[WORK TASK]
Restate the data below word for word. Skip any images it contains.

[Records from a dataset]

Segment Open

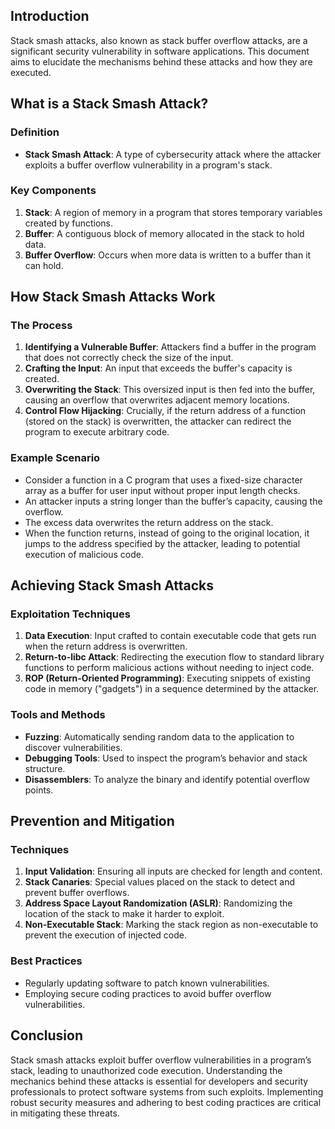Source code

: ## Introduction

Stack smash attacks, also known as stack buffer overflow attacks, are a significant security vulnerability in software applications. This document aims to elucidate the mechanisms behind these attacks and how they are executed.

## What is a Stack Smash Attack?

### Definition

- **Stack Smash Attack**: A type of cybersecurity attack where the attacker exploits a buffer overflow vulnerability in a program's stack.

### Key Components

1. **Stack**: A region of memory in a program that stores temporary variables created by functions.
2. **Buffer**: A contiguous block of memory allocated in the stack to hold data.
3. **Buffer Overflow**: Occurs when more data is written to a buffer than it can hold.

## How Stack Smash Attacks Work

### The Process

1. **Identifying a Vulnerable Buffer**: Attackers find a buffer in the program that does not correctly check the size of the input.
2. **Crafting the Input**: An input that exceeds the buffer's capacity is created.
3. **Overwriting the Stack**: This oversized input is then fed into the buffer, causing an overflow that overwrites adjacent memory locations.
4. **Control Flow Hijacking**: Crucially, if the return address of a function (stored on the stack) is overwritten, the attacker can redirect the program to execute arbitrary code.

### Example Scenario

- Consider a function in a C program that uses a fixed-size character array as a buffer for user input without proper input length checks.
- An attacker inputs a string longer than the buffer’s capacity, causing the overflow.
- The excess data overwrites the return address on the stack.
- When the function returns, instead of going to the original location, it jumps to the address specified by the attacker, leading to potential execution of malicious code.

## Achieving Stack Smash Attacks

### Exploitation Techniques

1. **Data Execution**: Input crafted to contain executable code that gets run when the return address is overwritten.
2. **Return-to-libc Attack**: Redirecting the execution flow to standard library functions to perform malicious actions without needing to inject code.
3. **ROP (Return-Oriented Programming)**: Executing snippets of existing code in memory ("gadgets") in a sequence determined by the attacker.

### Tools and Methods

- **Fuzzing**: Automatically sending random data to the application to discover vulnerabilities.
- **Debugging Tools**: Used to inspect the program’s behavior and stack structure.
- **Disassemblers**: To analyze the binary and identify potential overflow points.

## Prevention and Mitigation

### Techniques

1. **Input Validation**: Ensuring all inputs are checked for length and content.
2. **Stack Canaries**: Special values placed on the stack to detect and prevent buffer overflows.
3. **Address Space Layout Randomization (ASLR)**: Randomizing the location of the stack to make it harder to exploit.
4. **Non-Executable Stack**: Marking the stack region as non-executable to prevent the execution of injected code.

### Best Practices

- Regularly updating software to patch known vulnerabilities.
- Employing secure coding practices to avoid buffer overflow vulnerabilities.

## Conclusion

Stack smash attacks exploit buffer overflow vulnerabilities in a program’s stack, leading to unauthorized code execution. Understanding the mechanics behind these attacks is essential for developers and security professionals to protect software systems from such exploits. Implementing robust security measures and adhering to best coding practices are critical in mitigating these threats.
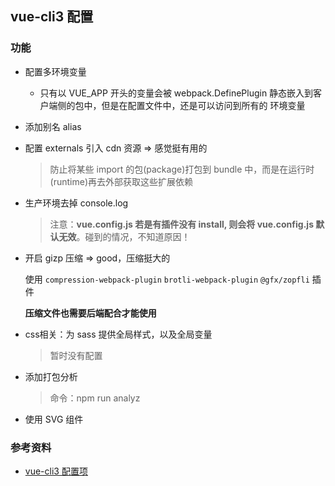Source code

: ## vue-cli3 配置

### 功能

* 配置多环境变量
  
  * 只有以 VUE_APP 开头的变量会被 webpack.DefinePlugin 静态嵌入到客户端侧的包中，但是在配置文件中，还是可以访问到所有的 环境变量
  
* 添加别名 alias

* 配置 externals 引入 cdn 资源 => 感觉挺有用的

  > 防止将某些 import 的包(package)打包到 bundle 中，而是在运行时(runtime)再去外部获取这些扩展依赖
  
* 生产环境去掉 console.log 

  > 注意：**vue.config.js 若是有插件没有 install, 则会将 vue.config.js 默认无效**。碰到的情况，不知道原因！

* 开启 gizp 压缩 => good，压缩挺大的

  使用 `compression-webpack-plugin` `brotli-webpack-plugin` `@gfx/zopfli` 插件

  **压缩文件也需要后端配合才能使用**

* css相关：为 sass 提供全局样式，以及全局变量

  > 暂时没有配置

* 添加打包分析

  > 命令：npm run analyz

* 使用 SVG 组件

### 参考资料

* [vue-cli3 配置项](https://github.com/staven630/vue-cli4-config/tree/vue-cli3)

Segment Closed

[EXERCISE RESULT]
Source code

: ## Introduction

Stack smash attacks, also known as stack buffer overflow attacks, are a significant security vulnerability in software applications. This document aims to elucidate the mechanisms behind these attacks and how they are executed.

## What is a Stack Smash Attack?

### Definition

- **Stack Smash Attack**: A type of cybersecurity attack where the attacker exploits a buffer overflow vulnerability in a program's stack.

### Key Components

1. **Stack**: A region of memory in a program that stores temporary variables created by functions.
2. **Buffer**: A contiguous block of memory allocated in the stack to hold data.
3. **Buffer Overflow**: Occurs when more data is written to a buffer than it can hold.

## How Stack Smash Attacks Work

### The Process

1. **Identifying a Vulnerable Buffer**: Attackers find a buffer in the program that does not correctly check the size of the input.
2. **Crafting the Input**: An input that exceeds the buffer's capacity is created.
3. **Overwriting the Stack**: This oversized input is then fed into the buffer, causing an overflow that overwrites adjacent memory locations.
4. **Control Flow Hijacking**: Crucially, if the return address of a function (stored on the stack) is overwritten, the attacker can redirect the program to execute arbitrary code.

### Example Scenario

- Consider a function in a C program that uses a fixed-size character array as a buffer for user input without proper input length checks.
- An attacker inputs a string longer than the buffer’s capacity, causing the overflow.
- The excess data overwrites the return address on the stack.
- When the function returns, instead of going to the original location, it jumps to the address specified by the attacker, leading to potential execution of malicious code.

## Achieving Stack Smash Attacks

### Exploitation Techniques

1. **Data Execution**: Input crafted to contain executable code that gets run when the return address is overwritten.
2. **Return-to-libc Attack**: Redirecting the execution flow to standard library functions to perform malicious actions without needing to inject code.
3. **ROP (Return-Oriented Programming)**: Executing snippets of existing code in memory ("gadgets") in a sequence determined by the attacker.

### Tools and Methods

- **Fuzzing**: Automatically sending random data to the application to discover vulnerabilities.
- **Debugging Tools**: Used to inspect the program’s behavior and stack structure.
- **Disassemblers**: To analyze the binary and identify potential overflow points.

## Prevention and Mitigation

### Techniques

1. **Input Validation**: Ensuring all inputs are checked for length and content.
2. **Stack Canaries**: Special values placed on the stack to detect and prevent buffer overflows.
3. **Address Space Layout Randomization (ASLR)**: Randomizing the location of the stack to make it harder to exploit.
4. **Non-Executable Stack**: Marking the stack region as non-executable to prevent the execution of injected code.

### Best Practices

- Regularly updating software to patch known vulnerabilities.
- Employing secure coding practices to avoid buffer overflow vulnerabilities.

## Conclusion

Stack smash attacks exploit buffer overflow vulnerabilities in a program’s stack, leading to unauthorized code execution. Understanding the mechanics behind these attacks is essential for developers and security professionals to protect software systems from such exploits. Implementing robust security measures and adhering to best coding practices are critical in mitigating these threats.
Source code

: ## vue-cli3 配置

### 功能

* 配置多环境变量
  
  * 只有以 VUE_APP 开头的变量会被 webpack.DefinePlugin 静态嵌入到客户端侧的包中，但是在配置文件中，还是可以访问到所有的 环境变量
  
* 添加别名 alias

* 配置 externals 引入 cdn 资源 => 感觉挺有用的

  > 防止将某些 import 的包(package)打包到 bundle 中，而是在运行时(runtime)再去外部获取这些扩展依赖
  
* 生产环境去掉 console.log 

  > 注意：**vue.config.js 若是有插件没有 install, 则会将 vue.config.js 默认无效**。碰到的情况，不知道原因！

* 开启 gizp 压缩 => good，压缩挺大的

  使用 `compression-webpack-plugin` `brotli-webpack-plugin` `@gfx/zopfli` 插件

  **压缩文件也需要后端配合才能使用**

* css相关：为 sass 提供全局样式，以及全局变量

  > 暂时没有配置

* 添加打包分析

  > 命令：npm run analyz

* 使用 SVG 组件

### 参考资料

* [vue-cli3 配置项](https://github.com/staven630/vue-cli4-config/tree/vue-cli3)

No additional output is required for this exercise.